- [REQUIRED ACTION]: Please reproduce all of the data below exactly, leaving each picture out.

- [Saved data entries]:

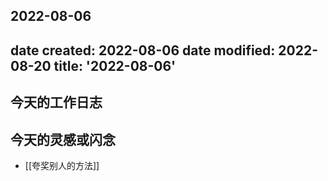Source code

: 2022-08-06
---
date created: 2022-08-06
date modified: 2022-08-20
title: '2022-08-06'
---

## 今天的工作日志

## 今天的灵感或闪念

- [[夸奖别人的方法]]
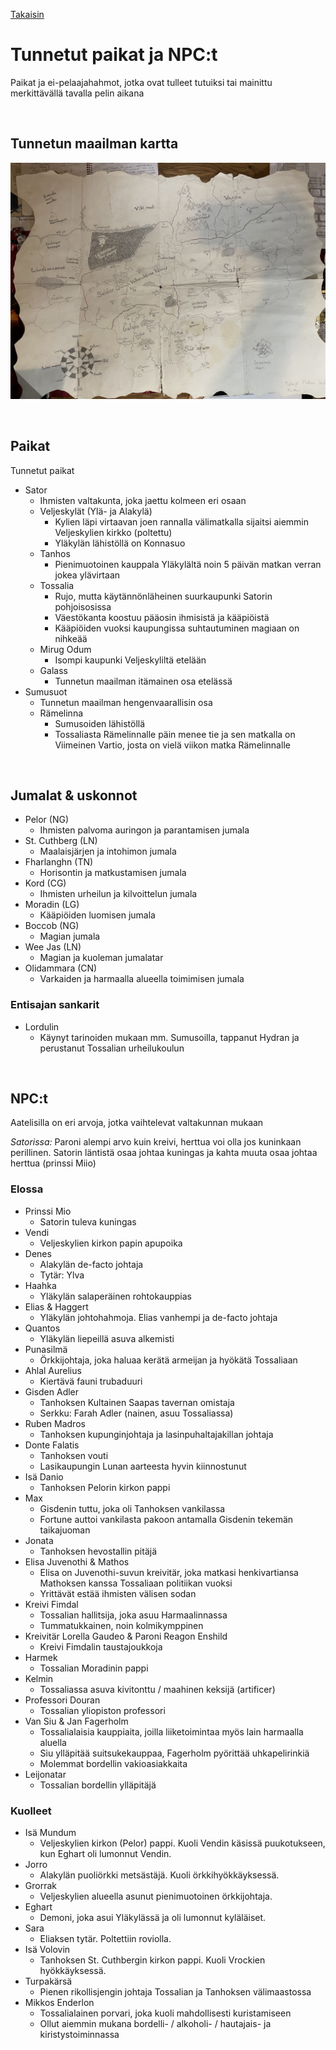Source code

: [Takaisin](../README.md)

# Tunnetut paikat ja NPC:t

Paikat ja ei-pelaajahahmot, jotka ovat tulleet tutuiksi tai mainittu merkittävällä tavalla pelin aikana

<br/>

## Tunnetun maailman kartta

![Tunnetun maailman kartta](assets/CGI_DnD_kartta.jpg)

<br/>

## Paikat

Tunnetut paikat

- Sator
    - Ihmisten valtakunta, joka jaettu kolmeen eri osaan
    - Veljeskylät (Ylä- ja Alakylä)
        - Kylien läpi virtaavan joen rannalla välimatkalla sijaitsi aiemmin Veljeskylien kirkko (poltettu)
        - Yläkylän lähistöllä on Konnasuo
    - Tanhos
        - Pienimuotoinen kauppala Yläkylältä noin 5 päivän matkan verran jokea ylävirtaan
    - Tossalia
        - Rujo, mutta käytännönläheinen suurkaupunki Satorin pohjoisosissa
        - Väestökanta koostuu pääosin ihmisistä ja kääpiöistä
        - Kääpiöiden vuoksi kaupungissa suhtautuminen magiaan on nihkeää
    - Mirug Odum
        - Isompi kaupunki Veljeskyliltä etelään
    - Galass
        - Tunnetun maailman itämainen osa etelässä
- Sumusuot
    - Tunnetun maailman hengenvaarallisin osa
    - Rämelinna 
        - Sumusoiden lähistöllä
        - Tossaliasta Rämelinnalle päin menee tie ja sen matkalla on Viimeinen Vartio, josta on vielä viikon matka Rämelinnalle

<br/>

## Jumalat & uskonnot

- Pelor (NG)
    - Ihmisten palvoma auringon ja parantamisen jumala
- St. Cuthberg (LN)
    - Maalaisjärjen ja intohimon jumala
- Fharlanghn (TN)
    - Horisontin ja matkustamisen jumala
- Kord (CG)
    - Ihmisten urheilun ja kilvoittelun jumala
- Moradin (LG)
    - Kääpiöiden luomisen jumala
- Boccob (NG)
    - Magian jumala
- Wee Jas (LN)
    - Magian ja kuoleman jumalatar
- Olidammara (CN)
    - Varkaiden ja harmaalla alueella toimimisen jumala

### Entisajan sankarit

- Lordulin
    - Käynyt tarinoiden mukaan mm. Sumusoilla, tappanut Hydran ja perustanut Tossalian urheilukoulun

<br/>

## NPC:t

Aatelisilla on eri arvoja, jotka vaihtelevat valtakunnan mukaan

*Satorissa:* Paroni alempi arvo kuin kreivi, herttua voi olla jos kuninkaan perillinen. Satorin läntistä osaa johtaa kuningas ja kahta muuta osaa johtaa herttua (prinssi Miio)

### Elossa

- Prinssi Mio
    - Satorin tuleva kuningas
- Vendi
    - Veljeskylien kirkon papin apupoika
- Denes
    - Alakylän de-facto johtaja
    - Tytär: Ylva
- Haahka
    - Yläkylän salaperäinen rohtokauppias
- Elias & Haggert
    - Yläkylän johtohahmoja. Elias vanhempi ja de-facto johtaja
- Quantos
    - Yläkylän liepeillä asuva alkemisti
- Punasilmä
    - Örkkijohtaja, joka haluaa kerätä armeijan ja hyökätä Tossaliaan
- Ahlal Aurelius
    - Kiertävä fauni trubaduuri
- Gisden Adler
    - Tanhoksen Kultainen Saapas tavernan omistaja
    - Serkku: Farah Adler (nainen, asuu Tossaliassa)
- Ruben Madros
    - Tanhoksen kupunginjohtaja ja lasinpuhaltajakillan johtaja
- Donte Falatis
    - Tanhoksen vouti
    - Lasikaupungin Lunan aarteesta hyvin kiinnostunut
- Isä Danio
    - Tanhoksen Pelorin kirkon pappi
- Max
    - Gisdenin tuttu, joka oli Tanhoksen vankilassa
    - Fortune auttoi vankilasta pakoon antamalla Gisdenin tekemän taikajuoman
- Jonata
    - Tanhoksen hevostallin pitäjä
- Elisa Juvenothi & Mathos
    - Elisa on Juvenothi-suvun kreivitär, joka matkasi henkivartiansa Mathoksen kanssa Tossaliaan politiikan vuoksi 
    - Yrittävät estää ihmisten välisen sodan
- Kreivi Fimdal
    - Tossalian hallitsija, joka asuu Harmaalinnassa
    - Tummatukkainen, noin kolmikymppinen
- Kreivitär Lorella Gaudeo & Paroni Reagon Enshild
    - Kreivi Fimdalin taustajoukkoja
- Harmek
    - Tossalian Moradinin pappi
- Kelmin
    - Tossaliassa asuva kivitonttu / maahinen keksijä (artificer)
- Professori Douran
    - Tossalian yliopiston professori
- Van Siu & Jan Fagerholm
    - Tossalialaisia kauppiaita, joilla liiketoimintaa myös lain harmaalla aluella
    - Siu ylläpitää suitsukekauppaa, Fagerholm pyörittää uhkapelirinkiä
    - Molemmat bordellin vakioasiakkaita
- Leijonatar
    - Tossalian bordellin ylläpitäjä


### Kuolleet

- Isä Mundum
    - Veljeskylien kirkon (Pelor) pappi. Kuoli Vendin käsissä puukotukseen, kun Eghart oli lumonnut Vendin.
- Jorro
    - Alakylän puoliörkki metsästäjä. Kuoli örkkihyökkäyksessä.
- Grorrak
    - Veljeskylien alueella asunut pienimuotoinen örkkijohtaja.
- Eghart
    - Demoni, joka asui Yläkylässä ja oli lumonnut kyläläiset.
- Sara 
    - Eliaksen tytär. Poltettiin roviolla.
- Isä Volovin
    - Tanhoksen St. Cuthbergin kirkon pappi. Kuoli Vrockien hyökkäyksessä.
- Turpakärsä
    - Pienen rikollisjengin johtaja Tossalian ja Tanhoksen välimaastossa
- Mikkos Enderlon
    - Tossalialainen porvari, joka kuoli mahdollisesti kuristamiseen
    - Ollut aiemmin mukana bordelli- / alkoholi- / hautajais- ja kiristystoiminnassa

- [ANSWER BOX]:
Source code

: 2022-08-06
---
date created: 2022-08-06
date modified: 2022-08-20
title: '2022-08-06'
---

## 今天的工作日志

## 今天的灵感或闪念

- [[夸奖别人的方法]]
Source code

: [Takaisin](../README.md)

# Tunnetut paikat ja NPC:t

Paikat ja ei-pelaajahahmot, jotka ovat tulleet tutuiksi tai mainittu merkittävällä tavalla pelin aikana

<br/>

## Tunnetun maailman kartta

![Tunnetun maailman kartta](assets/CGI_DnD_kartta.jpg)

<br/>

## Paikat

Tunnetut paikat

- Sator
    - Ihmisten valtakunta, joka jaettu kolmeen eri osaan
    - Veljeskylät (Ylä- ja Alakylä)
        - Kylien läpi virtaavan joen rannalla välimatkalla sijaitsi aiemmin Veljeskylien kirkko (poltettu)
        - Yläkylän lähistöllä on Konnasuo
    - Tanhos
        - Pienimuotoinen kauppala Yläkylältä noin 5 päivän matkan verran jokea ylävirtaan
    - Tossalia
        - Rujo, mutta käytännönläheinen suurkaupunki Satorin pohjoisosissa
        - Väestökanta koostuu pääosin ihmisistä ja kääpiöistä
        - Kääpiöiden vuoksi kaupungissa suhtautuminen magiaan on nihkeää
    - Mirug Odum
        - Isompi kaupunki Veljeskyliltä etelään
    - Galass
        - Tunnetun maailman itämainen osa etelässä
- Sumusuot
    - Tunnetun maailman hengenvaarallisin osa
    - Rämelinna 
        - Sumusoiden lähistöllä
        - Tossaliasta Rämelinnalle päin menee tie ja sen matkalla on Viimeinen Vartio, josta on vielä viikon matka Rämelinnalle

<br/>

## Jumalat & uskonnot

- Pelor (NG)
    - Ihmisten palvoma auringon ja parantamisen jumala
- St. Cuthberg (LN)
    - Maalaisjärjen ja intohimon jumala
- Fharlanghn (TN)
    - Horisontin ja matkustamisen jumala
- Kord (CG)
    - Ihmisten urheilun ja kilvoittelun jumala
- Moradin (LG)
    - Kääpiöiden luomisen jumala
- Boccob (NG)
    - Magian jumala
- Wee Jas (LN)
    - Magian ja kuoleman jumalatar
- Olidammara (CN)
    - Varkaiden ja harmaalla alueella toimimisen jumala

### Entisajan sankarit

- Lordulin
    - Käynyt tarinoiden mukaan mm. Sumusoilla, tappanut Hydran ja perustanut Tossalian urheilukoulun

<br/>

## NPC:t

Aatelisilla on eri arvoja, jotka vaihtelevat valtakunnan mukaan

*Satorissa:* Paroni alempi arvo kuin kreivi, herttua voi olla jos kuninkaan perillinen. Satorin läntistä osaa johtaa kuningas ja kahta muuta osaa johtaa herttua (prinssi Miio)

### Elossa

- Prinssi Mio
    - Satorin tuleva kuningas
- Vendi
    - Veljeskylien kirkon papin apupoika
- Denes
    - Alakylän de-facto johtaja
    - Tytär: Ylva
- Haahka
    - Yläkylän salaperäinen rohtokauppias
- Elias & Haggert
    - Yläkylän johtohahmoja. Elias vanhempi ja de-facto johtaja
- Quantos
    - Yläkylän liepeillä asuva alkemisti
- Punasilmä
    - Örkkijohtaja, joka haluaa kerätä armeijan ja hyökätä Tossaliaan
- Ahlal Aurelius
    - Kiertävä fauni trubaduuri
- Gisden Adler
    - Tanhoksen Kultainen Saapas tavernan omistaja
    - Serkku: Farah Adler (nainen, asuu Tossaliassa)
- Ruben Madros
    - Tanhoksen kupunginjohtaja ja lasinpuhaltajakillan johtaja
- Donte Falatis
    - Tanhoksen vouti
    - Lasikaupungin Lunan aarteesta hyvin kiinnostunut
- Isä Danio
    - Tanhoksen Pelorin kirkon pappi
- Max
    - Gisdenin tuttu, joka oli Tanhoksen vankilassa
    - Fortune auttoi vankilasta pakoon antamalla Gisdenin tekemän taikajuoman
- Jonata
    - Tanhoksen hevostallin pitäjä
- Elisa Juvenothi & Mathos
    - Elisa on Juvenothi-suvun kreivitär, joka matkasi henkivartiansa Mathoksen kanssa Tossaliaan politiikan vuoksi 
    - Yrittävät estää ihmisten välisen sodan
- Kreivi Fimdal
    - Tossalian hallitsija, joka asuu Harmaalinnassa
    - Tummatukkainen, noin kolmikymppinen
- Kreivitär Lorella Gaudeo & Paroni Reagon Enshild
    - Kreivi Fimdalin taustajoukkoja
- Harmek
    - Tossalian Moradinin pappi
- Kelmin
    - Tossaliassa asuva kivitonttu / maahinen keksijä (artificer)
- Professori Douran
    - Tossalian yliopiston professori
- Van Siu & Jan Fagerholm
    - Tossalialaisia kauppiaita, joilla liiketoimintaa myös lain harmaalla aluella
    - Siu ylläpitää suitsukekauppaa, Fagerholm pyörittää uhkapelirinkiä
    - Molemmat bordellin vakioasiakkaita
- Leijonatar
    - Tossalian bordellin ylläpitäjä


### Kuolleet

- Isä Mundum
    - Veljeskylien kirkon (Pelor) pappi. Kuoli Vendin käsissä puukotukseen, kun Eghart oli lumonnut Vendin.
- Jorro
    - Alakylän puoliörkki metsästäjä. Kuoli örkkihyökkäyksessä.
- Grorrak
    - Veljeskylien alueella asunut pienimuotoinen örkkijohtaja.
- Eghart
    - Demoni, joka asui Yläkylässä ja oli lumonnut kyläläiset.
- Sara 
    - Eliaksen tytär. Poltettiin roviolla.
- Isä Volovin
    - Tanhoksen St. Cuthbergin kirkon pappi. Kuoli Vrockien hyökkäyksessä.
- Turpakärsä
    - Pienen rikollisjengin johtaja Tossalian ja Tanhoksen välimaastossa
- Mikkos Enderlon
    - Tossalialainen porvari, joka kuoli mahdollisesti kuristamiseen
    - Ollut aiemmin mukana bordelli- / alkoholi- / hautajais- ja kiristystoiminnassa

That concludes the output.